:: Task to complete ::
Here the job is to copy the data exactly and to exclude every image from it.

:: Data extract ::
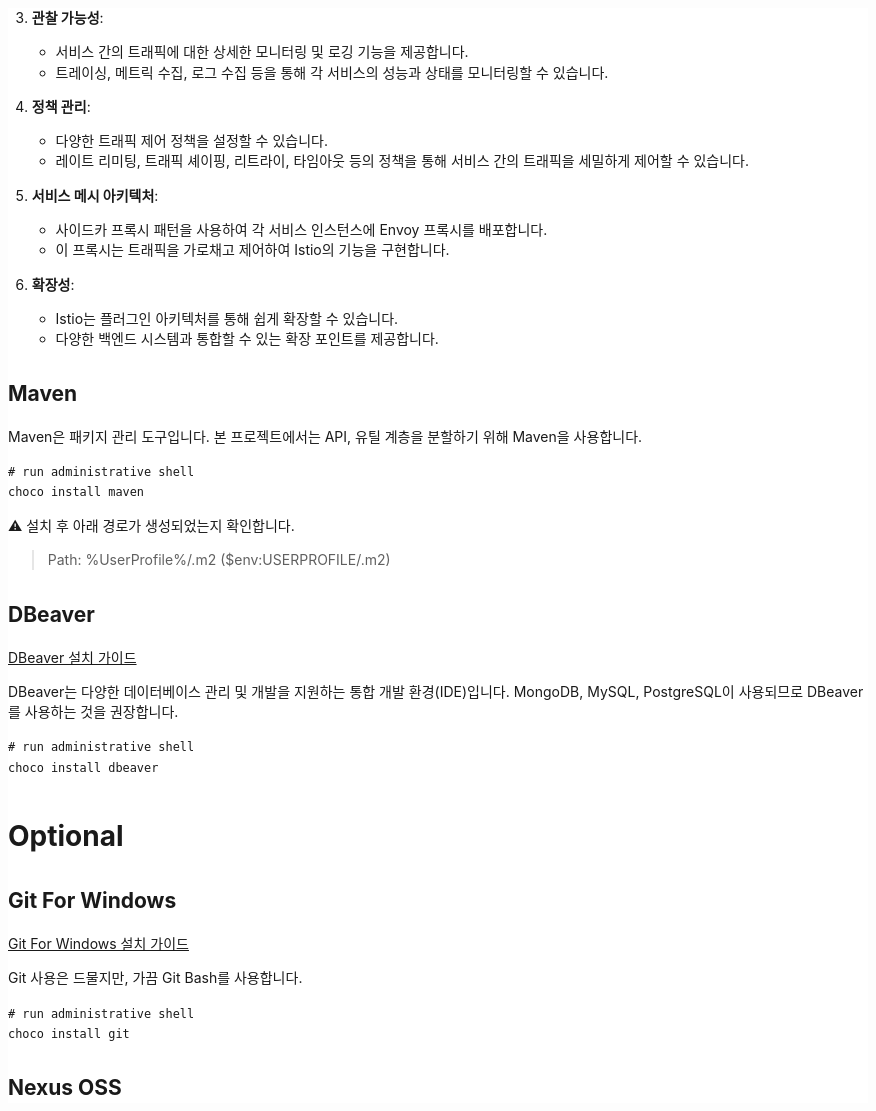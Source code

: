 3. **관찰 가능성**:
   - 서비스 간의 트래픽에 대한 상세한 모니터링 및 로깅 기능을 제공합니다.
   - 트레이싱, 메트릭 수집, 로그 수집 등을 통해 각 서비스의 성능과 상태를 모니터링할 수 있습니다.

4. **정책 관리**:
   - 다양한 트래픽 제어 정책을 설정할 수 있습니다.
   - 레이트 리미팅, 트래픽 셰이핑, 리트라이, 타임아웃 등의 정책을 통해 서비스 간의 트래픽을 세밀하게 제어할 수 있습니다.

5. **서비스 메시 아키텍처**:
   - 사이드카 프록시 패턴을 사용하여 각 서비스 인스턴스에 Envoy 프록시를 배포합니다.
   - 이 프록시는 트래픽을 가로채고 제어하여 Istio의 기능을 구현합니다.

6. **확장성**:
   - Istio는 플러그인 아키텍처를 통해 쉽게 확장할 수 있습니다.
   - 다양한 백엔드 시스템과 통합할 수 있는 확장 포인트를 제공합니다.


## Maven

Maven은 패키지 관리 도구입니다. 본 프로젝트에서는 API, 유틸 계층을 분할하기 위해 Maven을 사용합니다.

```pwsh
# run administrative shell
choco install maven
```

⚠️ 설치 후 아래 경로가 생성되었는지 확인합니다.

> Path: %UserProfile%/.m2 ($env:USERPROFILE/.m2)

## DBeaver

[DBeaver 설치 가이드](https://dbeaver.io/)

DBeaver는 다양한 데이터베이스 관리 및 개발을 지원하는 통합 개발 환경(IDE)입니다. MongoDB, MySQL, PostgreSQL이 사용되므로 DBeaver를 사용하는 것을 권장합니다.

```pwsh
# run administrative shell
choco install dbeaver
```

# Optional

## Git For Windows

[Git For Windows 설치 가이드](https://git-scm.com/download/win)

Git 사용은 드물지만, 가끔 Git Bash를 사용합니다.

```pwsh
# run administrative shell
choco install git
```

## Nexus OSS
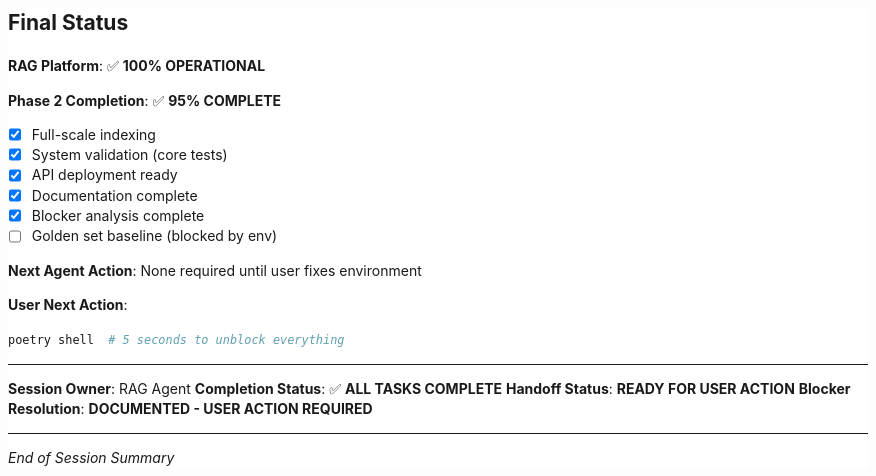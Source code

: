 
## Final Status

**RAG Platform**: ✅ **100% OPERATIONAL**

**Phase 2 Completion**: ✅ **95% COMPLETE**
- [X] Full-scale indexing
- [X] System validation (core tests)
- [X] API deployment ready
- [X] Documentation complete
- [X] Blocker analysis complete
- [ ] Golden set baseline (blocked by env)

**Next Agent Action**: None required until user fixes environment

**User Next Action**:
```bash
poetry shell  # 5 seconds to unblock everything
```

---

**Session Owner**: RAG Agent
**Completion Status**: ✅ **ALL TASKS COMPLETE**
**Handoff Status**: **READY FOR USER ACTION**
**Blocker Resolution**: **DOCUMENTED - USER ACTION REQUIRED**

---

*End of Session Summary*
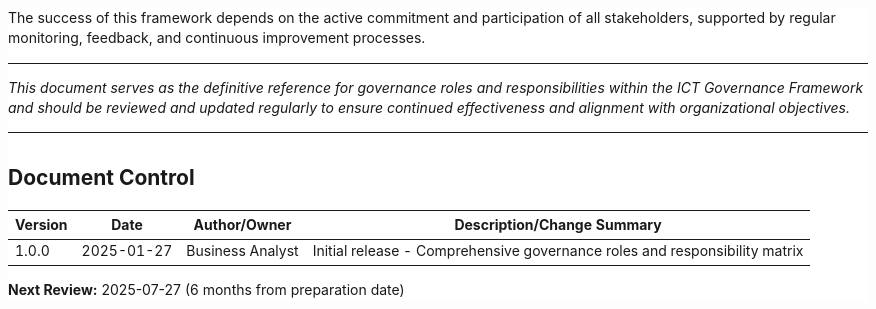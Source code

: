 The success of this framework depends on the active commitment and participation of all stakeholders, supported by regular monitoring, feedback, and continuous improvement processes.

---

*This document serves as the definitive reference for governance roles and responsibilities within the ICT Governance Framework and should be reviewed and updated regularly to ensure continued effectiveness and alignment with organizational objectives.*

---

## Document Control

| Version | Date | Author/Owner | Description/Change Summary |
|---------|------|--------------|---------------------------|
| 1.0.0 | 2025-01-27 | Business Analyst | Initial release - Comprehensive governance roles and responsibility matrix |

**Next Review:** 2025-07-27 (6 months from preparation date)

:: Written response ::
Source code

: 3. **관찰 가능성**:
   - 서비스 간의 트래픽에 대한 상세한 모니터링 및 로깅 기능을 제공합니다.
   - 트레이싱, 메트릭 수집, 로그 수집 등을 통해 각 서비스의 성능과 상태를 모니터링할 수 있습니다.

4. **정책 관리**:
   - 다양한 트래픽 제어 정책을 설정할 수 있습니다.
   - 레이트 리미팅, 트래픽 셰이핑, 리트라이, 타임아웃 등의 정책을 통해 서비스 간의 트래픽을 세밀하게 제어할 수 있습니다.

5. **서비스 메시 아키텍처**:
   - 사이드카 프록시 패턴을 사용하여 각 서비스 인스턴스에 Envoy 프록시를 배포합니다.
   - 이 프록시는 트래픽을 가로채고 제어하여 Istio의 기능을 구현합니다.

6. **확장성**:
   - Istio는 플러그인 아키텍처를 통해 쉽게 확장할 수 있습니다.
   - 다양한 백엔드 시스템과 통합할 수 있는 확장 포인트를 제공합니다.


## Maven

Maven은 패키지 관리 도구입니다. 본 프로젝트에서는 API, 유틸 계층을 분할하기 위해 Maven을 사용합니다.

```pwsh
# run administrative shell
choco install maven
```

⚠️ 설치 후 아래 경로가 생성되었는지 확인합니다.

> Path: %UserProfile%/.m2 ($env:USERPROFILE/.m2)

## DBeaver

[DBeaver 설치 가이드](https://dbeaver.io/)

DBeaver는 다양한 데이터베이스 관리 및 개발을 지원하는 통합 개발 환경(IDE)입니다. MongoDB, MySQL, PostgreSQL이 사용되므로 DBeaver를 사용하는 것을 권장합니다.

```pwsh
# run administrative shell
choco install dbeaver
```

# Optional

## Git For Windows

[Git For Windows 설치 가이드](https://git-scm.com/download/win)

Git 사용은 드물지만, 가끔 Git Bash를 사용합니다.

```pwsh
# run administrative shell
choco install git
```

## Nexus OSS
Source code

: 
## Final Status

**RAG Platform**: ✅ **100% OPERATIONAL**

**Phase 2 Completion**: ✅ **95% COMPLETE**
- [X] Full-scale indexing
- [X] System validation (core tests)
- [X] API deployment ready
- [X] Documentation complete
- [X] Blocker analysis complete
- [ ] Golden set baseline (blocked by env)

**Next Agent Action**: None required until user fixes environment

**User Next Action**:
```bash
poetry shell  # 5 seconds to unblock everything
```

---

**Session Owner**: RAG Agent
**Completion Status**: ✅ **ALL TASKS COMPLETE**
**Handoff Status**: **READY FOR USER ACTION**
**Blocker Resolution**: **DOCUMENTED - USER ACTION REQUIRED**

---

*End of Session Summary*
Source code

: The success of this framework depends on the active commitment and participation of all stakeholders, supported by regular monitoring, feedback, and continuous improvement processes.

---

*This document serves as the definitive reference for governance roles and responsibilities within the ICT Governance Framework and should be reviewed and updated regularly to ensure continued effectiveness and alignment with organizational objectives.*

---

## Document Control

| Version | Date | Author/Owner | Description/Change Summary |
|---------|------|--------------|---------------------------|
| 1.0.0 | 2025-01-27 | Business Analyst | Initial release - Comprehensive governance roles and responsibility matrix |

**Next Review:** 2025-07-27 (6 months from preparation date)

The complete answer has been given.